We all know that the terminal nodes (or leaves) lies at the bottom of the decision tree. This means that decision trees are typically drawn upside down such that leaves are the the bottom & roots are the tops (shown below).

Both the trees work almost similar to each other, let’s look at the primary differences & similarity between classification and regression trees:

* Regression trees are used when dependent variable is continuous. Classification trees are used when dependent variable is categorical.
* In case of regression tree, the value obtained by terminal nodes in the training data is the mean response of observation falling in that region. Thus, if an unseen data observation falls in that region, we’ll make its prediction with mean value.
* In case of classification tree, the value (class) obtained by terminal node in the training data is the mode of observations falling in that region. Thus, if an unseen data observation falls in that region, we’ll make its prediction with mode value.
* Both the trees divide the predictor space (independent variables) into distinct and non-overlapping regions. For the sake of simplicity, you can think of these regions as high dimensional boxes or boxes.
* Both the trees follow a top-down greedy approach known as recursive binary splitting. We call it as ‘top-down’ because it begins from the top of tree when all the observations are available in a single region and successively splits the predictor space into two new branches down the tree. It is known as ‘greedy’ because, the algorithm cares (looks for best variable available) about only the current split, and not about future splits which will lead to a better tree.
* This splitting process is continued until a user defined stopping criteria is reached. For example: we can tell the the algorithm to stop once the number of observations per node becomes less than 50.
* In both the cases, the splitting process results in fully grown trees until the stopping criteria is reached. But, the fully grown tree is likely to overfit data, leading to poor accuracy on unseen data. This bring ‘pruning’. Pruning is one of the technique used tackle overfitting. We’ll learn more about it in following section.

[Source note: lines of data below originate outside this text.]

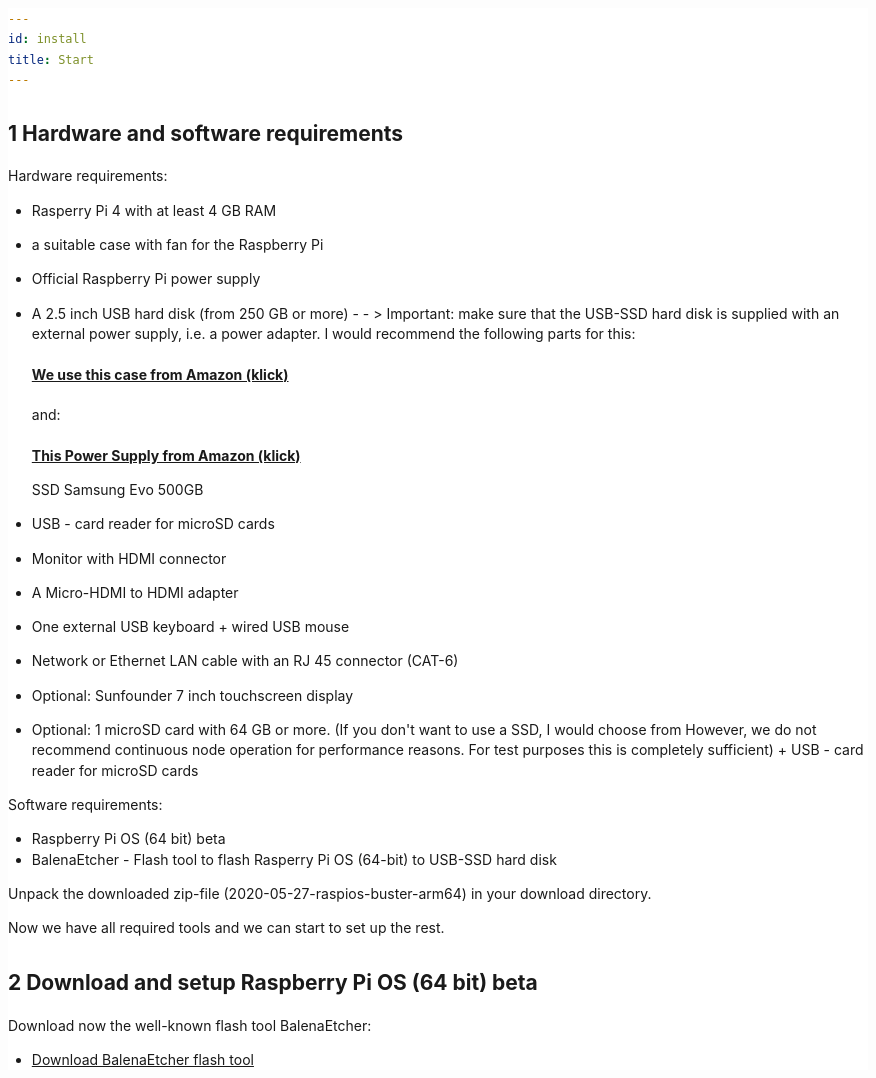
 ```yaml
---
id: install
title: Start
---
```



## 1 Hardware and software requirements
Hardware requirements:

- Rasperry Pi 4 with at least 4 GB RAM 
- a suitable case with fan for the Raspberry Pi
- Official Raspberry Pi power supply
- A 2.5 inch USB hard disk (from 250 GB or more) - - > Important: make sure that the USB-SSD hard disk is 
  supplied with an external power supply, i.e. a power adapter. I would recommend the following parts for this:
	<br></br>
   [<b>We use this case from Amazon (klick)</b>](https://www.amazon.de/DIGITUS-71105-Festplattengeh%C3%A4use-SATA-schwarz/dp/B01N39MC0U/ref=sr_1_3?__mk_de_DE=%C3%85M%C3%85%C5%BD%C3%95%C3%91&dchild=1&keywords=DIGITUS%2B-%2BDA-71105%2B-%2BFestplattengeh%C3%A4use%2BSSD%2FHDD&qid=1607193916&sr=8-3&th=1)
   <br></br>
   and: 
   <br></br>
   [<b>This Power Supply from Amazon (klick)</b>](https://www.amazon.de/gp/product/B07R76FJS4/ref=ppx_yo_dt_b_asin_title_o00_s00?ie=UTF8&psc=1)
   
	SSD Samsung Evo 500GB
- USB - card reader for microSD cards
- Monitor with HDMI connector
- A Micro-HDMI to HDMI adapter
- One external USB keyboard + wired USB mouse
- Network or Ethernet LAN cable with an RJ 45 connector (CAT-6)
- Optional: Sunfounder 7 inch touchscreen display 
- Optional: 1 microSD card with 64 GB or more. (If you don't want to use a SSD, I would choose from
    However, we do not recommend continuous node operation for performance reasons. For test purposes this is completely sufficient) + USB - card reader for microSD cards

Software requirements:

- Raspberry Pi OS (64 bit) beta
- BalenaEtcher - Flash tool to flash Rasperry Pi OS (64-bit) to USB-SSD hard disk

Unpack the downloaded zip-file (2020-05-27-raspios-buster-arm64) in your download directory. 

Now we have all required tools and we can start to set up the rest. 


## 2 Download and setup Raspberry Pi OS (64 bit) beta

Download now the well-known flash tool BalenaEtcher:

- [ Download BalenaEtcher flash tool ](https://www.balena.io/etcher/)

### How does a tree decide where to split?

The decision of making strategic splits heavily affects a tree’s accuracy. The decision criteria is different for classification and regression trees.

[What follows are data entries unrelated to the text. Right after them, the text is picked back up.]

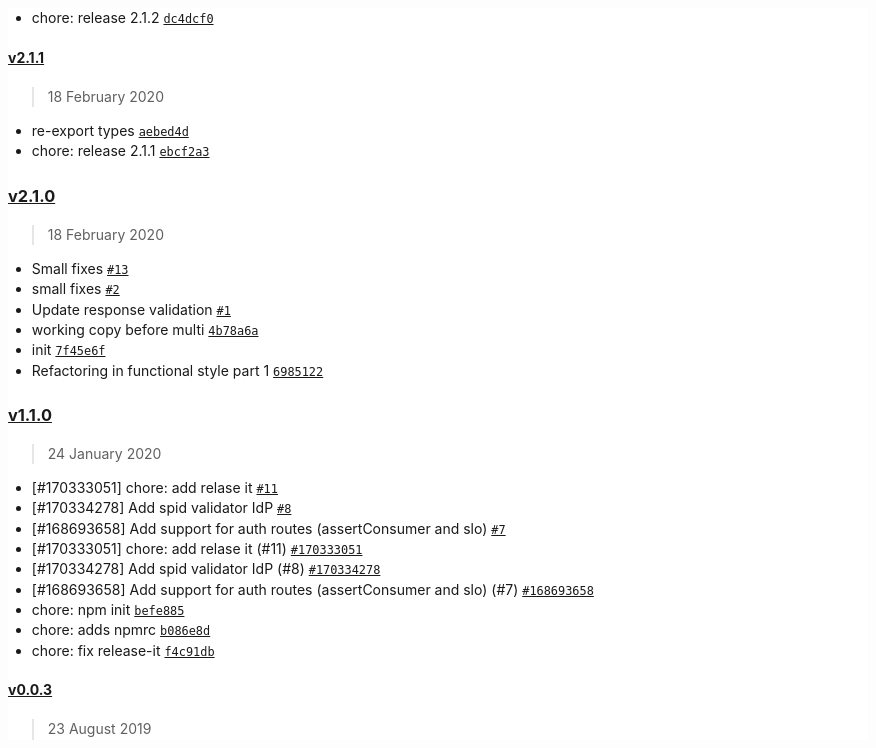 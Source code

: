 - chore: release 2.1.2 [`dc4dcf0`](https://github.com/pagopa/io-spid-commons/commit/dc4dcf097f5d36ebe08950b50d61e9bd23e69067)

#### [v2.1.1](https://github.com/pagopa/io-spid-commons/compare/v2.1.0...v2.1.1)

> 18 February 2020

- re-export types [`aebed4d`](https://github.com/pagopa/io-spid-commons/commit/aebed4d44ed4767e150ee7236dc8f597fd670546)
- chore: release 2.1.1 [`ebcf2a3`](https://github.com/pagopa/io-spid-commons/commit/ebcf2a300efcbede54dd9851026028277467817f)

### [v2.1.0](https://github.com/pagopa/io-spid-commons/compare/v1.1.0...v2.1.0)

> 18 February 2020

- Small fixes [`#13`](https://github.com/pagopa/io-spid-commons/pull/13)
- small fixes [`#2`](https://github.com/pagopa/io-spid-commons/pull/2)
- Update response validation [`#1`](https://github.com/pagopa/io-spid-commons/pull/1)
- working copy before multi [`4b78a6a`](https://github.com/pagopa/io-spid-commons/commit/4b78a6a06bde63a71f5718b5d5a0514586ac81a6)
- init [`7f45e6f`](https://github.com/pagopa/io-spid-commons/commit/7f45e6fef6a7e806a937d990179d63b6adfceec8)
- Refactoring in functional style part 1 [`6985122`](https://github.com/pagopa/io-spid-commons/commit/6985122d35c96ad04e65a5965c75525b0125ecb6)

### [v1.1.0](https://github.com/pagopa/io-spid-commons/compare/v0.0.3...v1.1.0)

> 24 January 2020

- [#170333051] chore: add relase it [`#11`](https://github.com/pagopa/io-spid-commons/pull/11)
- [#170334278] Add spid validator IdP [`#8`](https://github.com/pagopa/io-spid-commons/pull/8)
- [#168693658] Add support for auth routes (assertConsumer and slo) [`#7`](https://github.com/pagopa/io-spid-commons/pull/7)
- [#170333051] chore: add relase it (#11) [`#170333051`](https://www.pivotaltracker.com/story/show/170333051)
- [#170334278] Add spid validator IdP (#8) [`#170334278`](https://www.pivotaltracker.com/story/show/170334278)
- [#168693658] Add support for auth routes (assertConsumer and slo) (#7) [`#168693658`](https://www.pivotaltracker.com/story/show/168693658)
- chore: npm init [`befe885`](https://github.com/pagopa/io-spid-commons/commit/befe8854aec8f42b1283bdec45f191e048824d68)
- chore: adds npmrc [`b086e8d`](https://github.com/pagopa/io-spid-commons/commit/b086e8ddbcae84131d71eafdf107763115554114)
- chore: fix release-it [`f4c91db`](https://github.com/pagopa/io-spid-commons/commit/f4c91dba119fb6e3fc54d9ba3e009cf5dc8f96ba)

#### [v0.0.3](https://github.com/pagopa/io-spid-commons/compare/v0.0.2...v0.0.3)

> 23 August 2019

Decision trees use multiple algorithms to decide to split a node in two or more sub-nodes. The creation of sub-nodes increases the homogeneity of resultant sub-nodes. In other words, we can say that purity of the node increases with respect to the target variable. Decision tree splits the nodes on all available variables and then selects the split which results in most homogeneous sub-nodes.

The algorithm selection is also based on type of target variables. Let’s look at the most commonly used algorithm in decision tree.

### Gini Index

Gini index says, if we select two items from a population at random then they must be of same class and probability for this is 1 if population is pure.

* It works with categorical target variable “Success” or “Failure”.
* It performs only Binary splits
* Higher the value of Gini higher the homogeneity.
* CART (Classification and Regression Tree) uses Gini method to create binary splits.

**Steps to Calculate Gini for a split**

* Calculate Gini for sub-nodes, using formula sum of square of probability for success and failure (p^2+q^2).
* Calculate Gini for split using weighted Gini score of each node of that split

**Example:** – Referring to example used above, where we want to segregate the students based on target variable ( playing cricket or not ). In the snapshot below, we split the population using two input variables Gender and Class. Now, I want to identify which split is producing more homogeneous sub-nodes using Gini index.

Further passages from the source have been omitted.